Rohzin
- Author: Rahman Abbas
- Language: Urdu
- Published: 2016
- Publication place: India

= Rohzin =

2016 novel by Rahman Abbas

Rohzin is the fourth novel of Rahman Abbas. On this novel he won India's highest literary Award Sahitya Akademi Award in 2018. Published in 2016 by Arshia Publications, Delhi, and launched at the Jashn-e-Rekhta, Delhi on 14 February 2016. Since, then, Rohzin has been widely debated in India, Pakistan, the Middle East, Canada, Switzerland, and Germany. The author coins the word- 'Rohzin' to signify the psychological trauma of children who witness the betrayal of their parents/sleeping with someone else.
Critics in the Global South think of Rohzin as a literary landmark in Urdu literature.

== English translation ==
Penguin Random House published Rohzin in English in May 2022. and it has been longlisted for JCB Prize, which is the richest literary prize in India. The Deccan Herald writes that Rohzin is one of the most disturbing novels of recent times, the reading of which cannot but leave the reader haunted for many days. It has been shortlisted for the Muse India 2023 GSP Rao Translation Award.

== Summary ==
The two main characters are Asrar and Hina. The setting is Mumbai. The novel begins when the city is submerged, and that day is the last day in the life of Asrar and Hina. Flashbacks tell a story that deals with mythology, legend, religion, magic realism, sexuality, sensuality, love and loyalty. The book is indeed modern in the sense of questioning contemporary lifestyles without much concern for traditions of any kind.

== Reception ==
Many scholars and literary critics consider Rohzin to be the most beautiful and creative novel written in Urdu in the last few decades. Critic and former President of Sahitya Akademi (New Delhi), Professor Gopi Chand Narang, said that Rohzin is an important turning point in the history of Urdu fiction. Sahitya Akademi Award-winning literary critic, Nizam Siddiqui, has said that no novel as major as Rohzin has appeared in the second decade of the 21st century in Urdu.
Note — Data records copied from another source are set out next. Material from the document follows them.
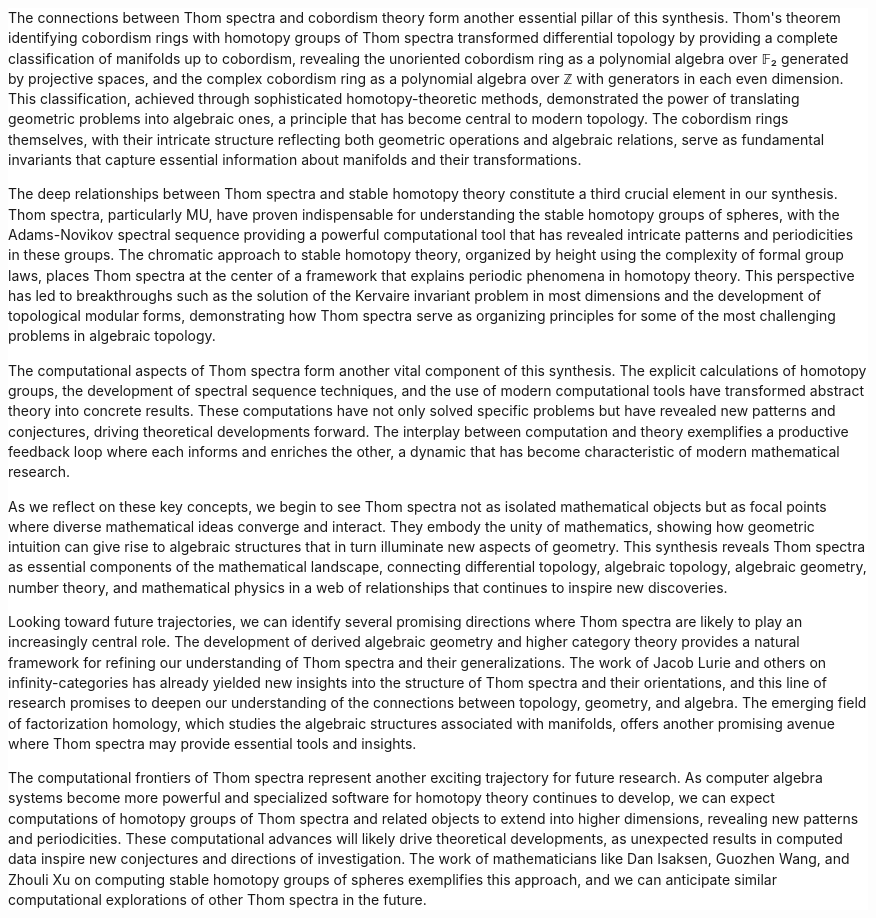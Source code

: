 The connections between Thom spectra and cobordism theory form another essential pillar of this synthesis. Thom's theorem identifying cobordism rings with homotopy groups of Thom spectra transformed differential topology by providing a complete classification of manifolds up to cobordism, revealing the unoriented cobordism ring as a polynomial algebra over 𝔽₂ generated by projective spaces, and the complex cobordism ring as a polynomial algebra over ℤ with generators in each even dimension. This classification, achieved through sophisticated homotopy-theoretic methods, demonstrated the power of translating geometric problems into algebraic ones, a principle that has become central to modern topology. The cobordism rings themselves, with their intricate structure reflecting both geometric operations and algebraic relations, serve as fundamental invariants that capture essential information about manifolds and their transformations.

The deep relationships between Thom spectra and stable homotopy theory constitute a third crucial element in our synthesis. Thom spectra, particularly MU, have proven indispensable for understanding the stable homotopy groups of spheres, with the Adams-Novikov spectral sequence providing a powerful computational tool that has revealed intricate patterns and periodicities in these groups. The chromatic approach to stable homotopy theory, organized by height using the complexity of formal group laws, places Thom spectra at the center of a framework that explains periodic phenomena in homotopy theory. This perspective has led to breakthroughs such as the solution of the Kervaire invariant problem in most dimensions and the development of topological modular forms, demonstrating how Thom spectra serve as organizing principles for some of the most challenging problems in algebraic topology.

The computational aspects of Thom spectra form another vital component of this synthesis. The explicit calculations of homotopy groups, the development of spectral sequence techniques, and the use of modern computational tools have transformed abstract theory into concrete results. These computations have not only solved specific problems but have revealed new patterns and conjectures, driving theoretical developments forward. The interplay between computation and theory exemplifies a productive feedback loop where each informs and enriches the other, a dynamic that has become characteristic of modern mathematical research.

As we reflect on these key concepts, we begin to see Thom spectra not as isolated mathematical objects but as focal points where diverse mathematical ideas converge and interact. They embody the unity of mathematics, showing how geometric intuition can give rise to algebraic structures that in turn illuminate new aspects of geometry. This synthesis reveals Thom spectra as essential components of the mathematical landscape, connecting differential topology, algebraic topology, algebraic geometry, number theory, and mathematical physics in a web of relationships that continues to inspire new discoveries.

Looking toward future trajectories, we can identify several promising directions where Thom spectra are likely to play an increasingly central role. The development of derived algebraic geometry and higher category theory provides a natural framework for refining our understanding of Thom spectra and their generalizations. The work of Jacob Lurie and others on infinity-categories has already yielded new insights into the structure of Thom spectra and their orientations, and this line of research promises to deepen our understanding of the connections between topology, geometry, and algebra. The emerging field of factorization homology, which studies the algebraic structures associated with manifolds, offers another promising avenue where Thom spectra may provide essential tools and insights.

The computational frontiers of Thom spectra represent another exciting trajectory for future research. As computer algebra systems become more powerful and specialized software for homotopy theory continues to develop, we can expect computations of homotopy groups of Thom spectra and related objects to extend into higher dimensions, revealing new patterns and periodicities. These computational advances will likely drive theoretical developments, as unexpected results in computed data inspire new conjectures and directions of investigation. The work of mathematicians like Dan Isaksen, Guozhen Wang, and Zhouli Xu on computing stable homotopy groups of spheres exemplifies this approach, and we can anticipate similar computational explorations of other Thom spectra in the future.
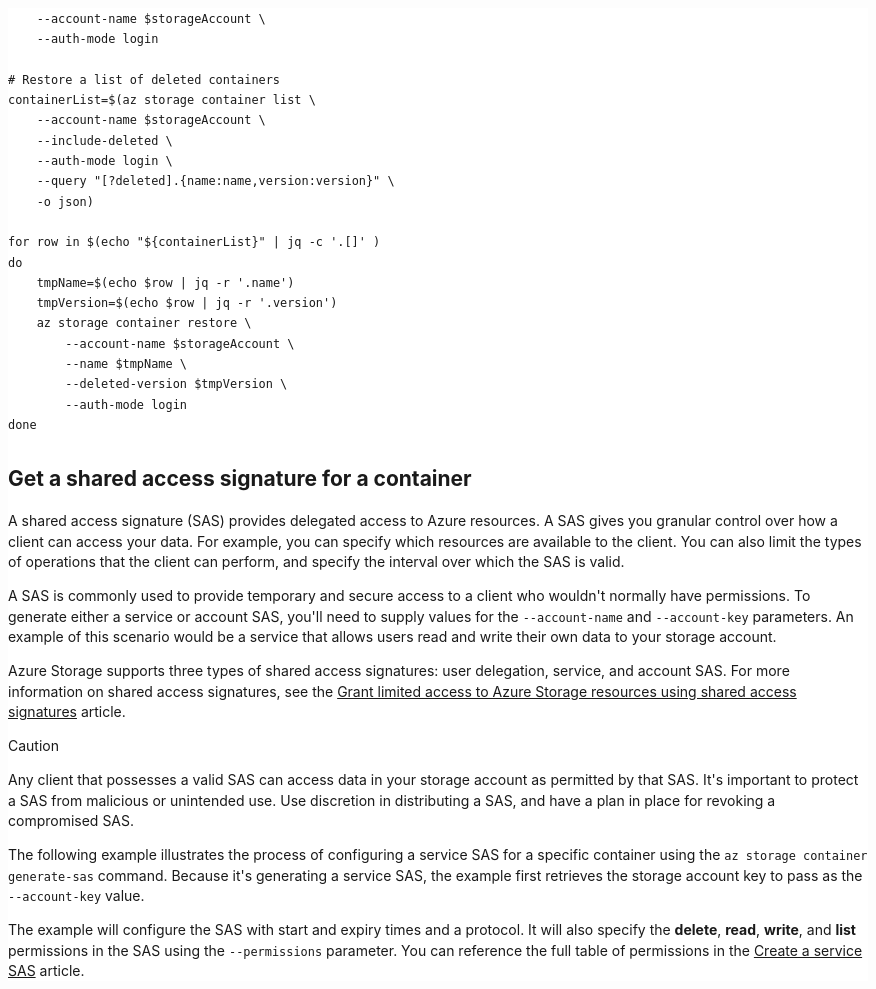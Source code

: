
 ```azurecli-interactive
    --account-name $storageAccount \
    --auth-mode login

# Restore a list of deleted containers
containerList=$(az storage container list \
    --account-name $storageAccount \
    --include-deleted \
    --auth-mode login \
    --query "[?deleted].{name:name,version:version}" \
    -o json)

for row in $(echo "${containerList}" | jq -c '.[]' )
do
    tmpName=$(echo $row | jq -r '.name')
    tmpVersion=$(echo $row | jq -r '.version')
    az storage container restore \
        --account-name $storageAccount \
        --name $tmpName \
        --deleted-version $tmpVersion \
        --auth-mode login
done
```

## Get a shared access signature for a container

A shared access signature (SAS) provides delegated access to Azure resources. A SAS gives you granular control over how a client can access your data. For example, you can specify which resources are available to the client. You can also limit the types of operations that the client can perform, and specify the interval over which the SAS is valid.

A SAS is commonly used to provide temporary and secure access to a client who wouldn't normally have permissions. To generate either a service or account SAS, you'll need to supply values for the `--account-name` and `--account-key` parameters. An example of this scenario would be a service that allows users read and write their own data to your storage account.

Azure Storage supports three types of shared access signatures: user delegation, service, and account SAS. For more information on shared access signatures, see the [Grant limited access to Azure Storage resources using shared access signatures](../common/storage-sas-overview.md) article.

> [!CAUTION]
> Any client that possesses a valid SAS can access data in your storage account as permitted by that SAS. It's important to protect a SAS from malicious or unintended use. Use discretion in distributing a SAS, and have a plan in place for revoking a compromised SAS.

The following example illustrates the process of configuring a service SAS for a specific container using the `az storage container generate-sas` command. Because it's generating a service SAS, the example first retrieves the storage account key to pass as the `--account-key` value.

The example will configure the SAS with start and expiry times and a protocol. It will also specify the **delete**, **read**, **write**, and **list** permissions in the SAS using the `--permissions` parameter. You can reference the full table of permissions in the [Create a service SAS](/rest/api/storageservices/create-service-sas) article.
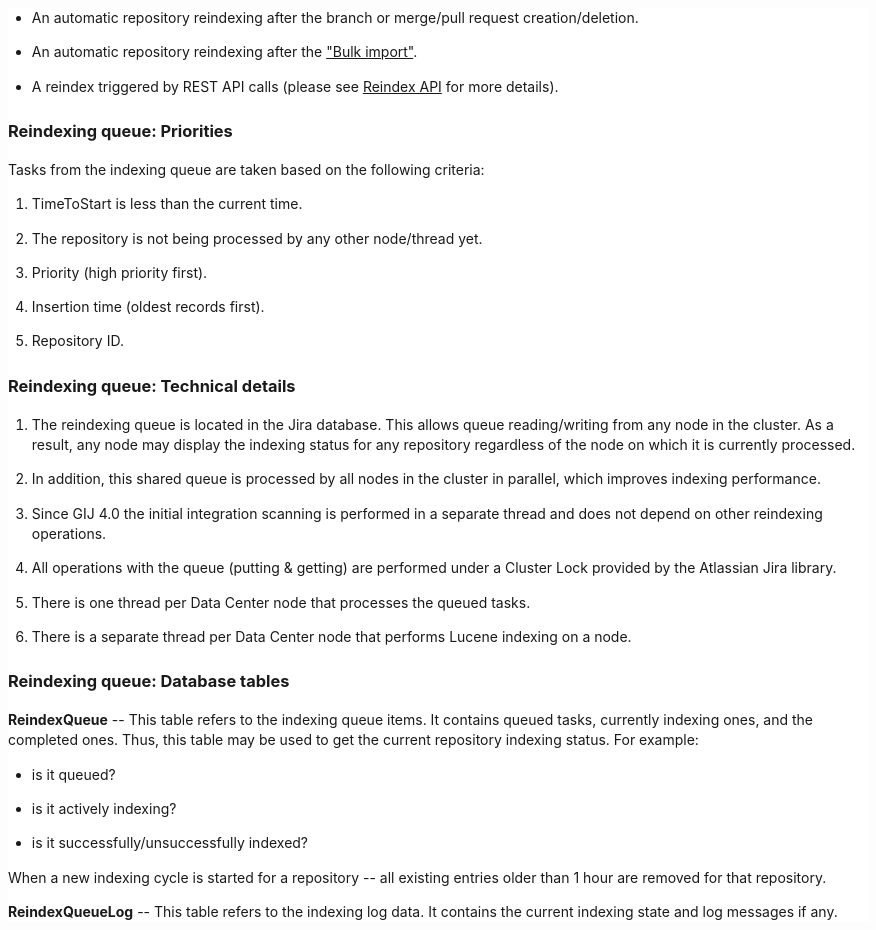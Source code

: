*   An automatic repository reindexing after the branch or merge/pull request creation/deletion.

*   An automatic repository reindexing after the ["Bulk import"](/git-integration-for-jira-self-managed/import-existing-repositories-via-bulk-change-gij-self-managed).

*   A reindex triggered by REST API calls (please see [Reindex API](/git-integration-for-jira-self-managed/reindex-api-gij-self-managed) for more details).


### Reindexing queue: Priorities

Tasks from the indexing queue are taken based on the following criteria:

1.  TimeToStart is less than the current time.

2.  The repository is not being processed by any other node/thread yet.

3.  Priority (high priority first).

4.  Insertion time (oldest records first).

5.  Repository ID.


### Reindexing queue: Technical details

1.  The reindexing queue is located in the Jira database. This allows queue reading/writing from any node in the cluster. As a result, any node may display the indexing status for any repository regardless of the node on which it is currently processed.

2.  In addition, this shared queue is processed by all nodes in the cluster in parallel, which improves indexing performance.

3.  Since GIJ 4.0 the initial integration scanning is performed in a separate thread and does not depend on other reindexing operations.

4.  All operations with the queue (putting & getting) are performed under a Cluster Lock provided by the Atlassian Jira library.

5.  There is one thread per Data Center node that processes the queued tasks.

6.  There is a separate thread per Data Center node that performs Lucene indexing on a node.


### Reindexing queue: Database tables

**ReindexQueue** -- This table refers to the indexing queue items. It contains queued tasks, currently indexing ones, and the completed ones. Thus, this table may be used to get the current repository indexing status. For example:

*   is it queued?

*   is it actively indexing?

*   is it successfully/unsuccessfully indexed?


When a new indexing cycle is started for a repository -- all existing entries older than 1 hour are removed for that repository.

**ReindexQueueLog** -- This table refers to the indexing log data. It contains the current indexing state and log messages if any.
In 2017, the Hindu Literary for Life festival hosted a session on Rohzin, where critic, Shafey Kidwai, discussed the novel with the author. The Seemanchal Literary Festival, TISS, and Dehradun Literature Festivals invited the author to read from the novel. In 2016, Rawal TV, Canada's Urdu television network, broadcast an hour-long debate on the novel in which critics from India and Pakistan participated.

Rohzin grabbed the attention of German linguist and Urdu translator, Almuth Degener, who translated it for Draupadi Verlag under the German title "Die Stadt, Das Meer, Die Liebe", (The city, the Sea and the Love). The translated version was launched in Switzerland in February 2018.
Rahman Abbas was invited to Germany to undertake a literary tour from 23 March to 15 June 2018. The readings of Rohzin were held at South Asian Institute (Heidelberg University), Bonn University, Ev. Akademie (Villigst), Indian Consulate (Frankfurt), Café Mouseclick, Tisch Hochst, Pakban (Frankfurt), Lokalezeitung, Gonsenheim (Mainz), Pfalzer Hof Schonau (Bei, Heidelberg), Bickelmann Family (Heidelberg) and other places.

==Bibliography==
- Rohzin First Edition 2016 ISBN 9789383322503 published by Arshia Publication New Delhi.